[Dataset entries]
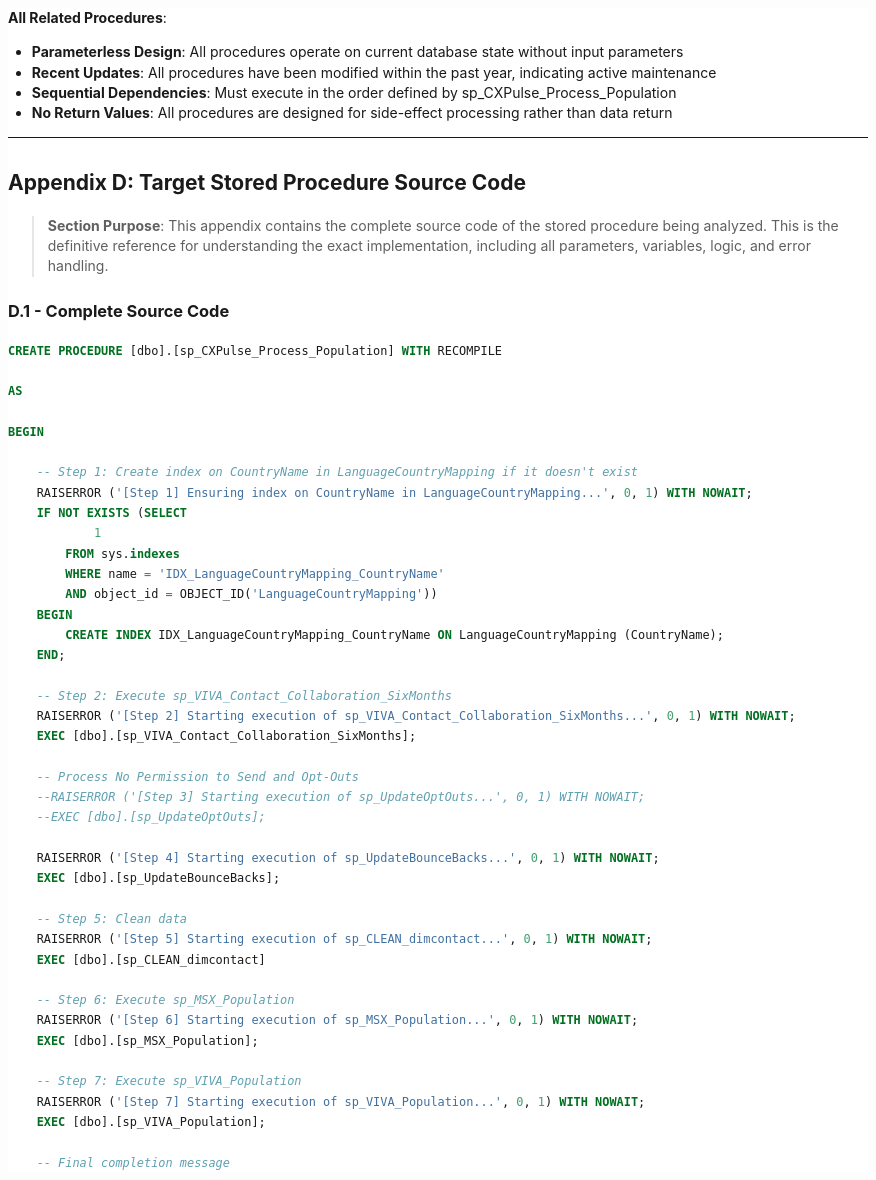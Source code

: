 **All Related Procedures**:
- **Parameterless Design**: All procedures operate on current database state without input parameters
- **Recent Updates**: All procedures have been modified within the past year, indicating active maintenance
- **Sequential Dependencies**: Must execute in the order defined by sp_CXPulse_Process_Population
- **No Return Values**: All procedures are designed for side-effect processing rather than data return

---

## Appendix D: Target Stored Procedure Source Code

> **Section Purpose**: This appendix contains the complete source code of the stored procedure being analyzed. This is the definitive reference for understanding the exact implementation, including all parameters, variables, logic, and error handling.

### D.1 - Complete Source Code

```sql
CREATE PROCEDURE [dbo].[sp_CXPulse_Process_Population] WITH RECOMPILE

AS

BEGIN

	-- Step 1: Create index on CountryName in LanguageCountryMapping if it doesn't exist
	RAISERROR ('[Step 1] Ensuring index on CountryName in LanguageCountryMapping...', 0, 1) WITH NOWAIT;
	IF NOT EXISTS (SELECT
			1
		FROM sys.indexes
		WHERE name = 'IDX_LanguageCountryMapping_CountryName'
		AND object_id = OBJECT_ID('LanguageCountryMapping'))
	BEGIN
		CREATE INDEX IDX_LanguageCountryMapping_CountryName ON LanguageCountryMapping (CountryName);
	END;

	-- Step 2: Execute sp_VIVA_Contact_Collaboration_SixMonths
	RAISERROR ('[Step 2] Starting execution of sp_VIVA_Contact_Collaboration_SixMonths...', 0, 1) WITH NOWAIT;
	EXEC [dbo].[sp_VIVA_Contact_Collaboration_SixMonths];

	-- Process No Permission to Send and Opt-Outs
	--RAISERROR ('[Step 3] Starting execution of sp_UpdateOptOuts...', 0, 1) WITH NOWAIT;
	--EXEC [dbo].[sp_UpdateOptOuts];

	RAISERROR ('[Step 4] Starting execution of sp_UpdateBounceBacks...', 0, 1) WITH NOWAIT;
	EXEC [dbo].[sp_UpdateBounceBacks];

	-- Step 5: Clean data
	RAISERROR ('[Step 5] Starting execution of sp_CLEAN_dimcontact...', 0, 1) WITH NOWAIT;
	EXEC [dbo].[sp_CLEAN_dimcontact]

	-- Step 6: Execute sp_MSX_Population
	RAISERROR ('[Step 6] Starting execution of sp_MSX_Population...', 0, 1) WITH NOWAIT;
	EXEC [dbo].[sp_MSX_Population];

	-- Step 7: Execute sp_VIVA_Population
	RAISERROR ('[Step 7] Starting execution of sp_VIVA_Population...', 0, 1) WITH NOWAIT;
	EXEC [dbo].[sp_VIVA_Population];

	-- Final completion message
```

** TASK DIRECTIONS **
Repeat the records above verbatim, dropping the pictures.

** RESPONSE AREA **
Source code

: **All Related Procedures**:
- **Parameterless Design**: All procedures operate on current database state without input parameters
- **Recent Updates**: All procedures have been modified within the past year, indicating active maintenance
- **Sequential Dependencies**: Must execute in the order defined by sp_CXPulse_Process_Population
- **No Return Values**: All procedures are designed for side-effect processing rather than data return

---

## Appendix D: Target Stored Procedure Source Code

> **Section Purpose**: This appendix contains the complete source code of the stored procedure being analyzed. This is the definitive reference for understanding the exact implementation, including all parameters, variables, logic, and error handling.

### D.1 - Complete Source Code

```sql
CREATE PROCEDURE [dbo].[sp_CXPulse_Process_Population] WITH RECOMPILE

AS

BEGIN

	-- Step 1: Create index on CountryName in LanguageCountryMapping if it doesn't exist
	RAISERROR ('[Step 1] Ensuring index on CountryName in LanguageCountryMapping...', 0, 1) WITH NOWAIT;
	IF NOT EXISTS (SELECT
			1
		FROM sys.indexes
		WHERE name = 'IDX_LanguageCountryMapping_CountryName'
		AND object_id = OBJECT_ID('LanguageCountryMapping'))
	BEGIN
		CREATE INDEX IDX_LanguageCountryMapping_CountryName ON LanguageCountryMapping (CountryName);
	END;

	-- Step 2: Execute sp_VIVA_Contact_Collaboration_SixMonths
	RAISERROR ('[Step 2] Starting execution of sp_VIVA_Contact_Collaboration_SixMonths...', 0, 1) WITH NOWAIT;
	EXEC [dbo].[sp_VIVA_Contact_Collaboration_SixMonths];

	-- Process No Permission to Send and Opt-Outs
	--RAISERROR ('[Step 3] Starting execution of sp_UpdateOptOuts...', 0, 1) WITH NOWAIT;
	--EXEC [dbo].[sp_UpdateOptOuts];

	RAISERROR ('[Step 4] Starting execution of sp_UpdateBounceBacks...', 0, 1) WITH NOWAIT;
	EXEC [dbo].[sp_UpdateBounceBacks];

	-- Step 5: Clean data
	RAISERROR ('[Step 5] Starting execution of sp_CLEAN_dimcontact...', 0, 1) WITH NOWAIT;
	EXEC [dbo].[sp_CLEAN_dimcontact]

	-- Step 6: Execute sp_MSX_Population
	RAISERROR ('[Step 6] Starting execution of sp_MSX_Population...', 0, 1) WITH NOWAIT;
	EXEC [dbo].[sp_MSX_Population];

	-- Step 7: Execute sp_VIVA_Population
	RAISERROR ('[Step 7] Starting execution of sp_VIVA_Population...', 0, 1) WITH NOWAIT;
	EXEC [dbo].[sp_VIVA_Population];

	-- Final completion message
```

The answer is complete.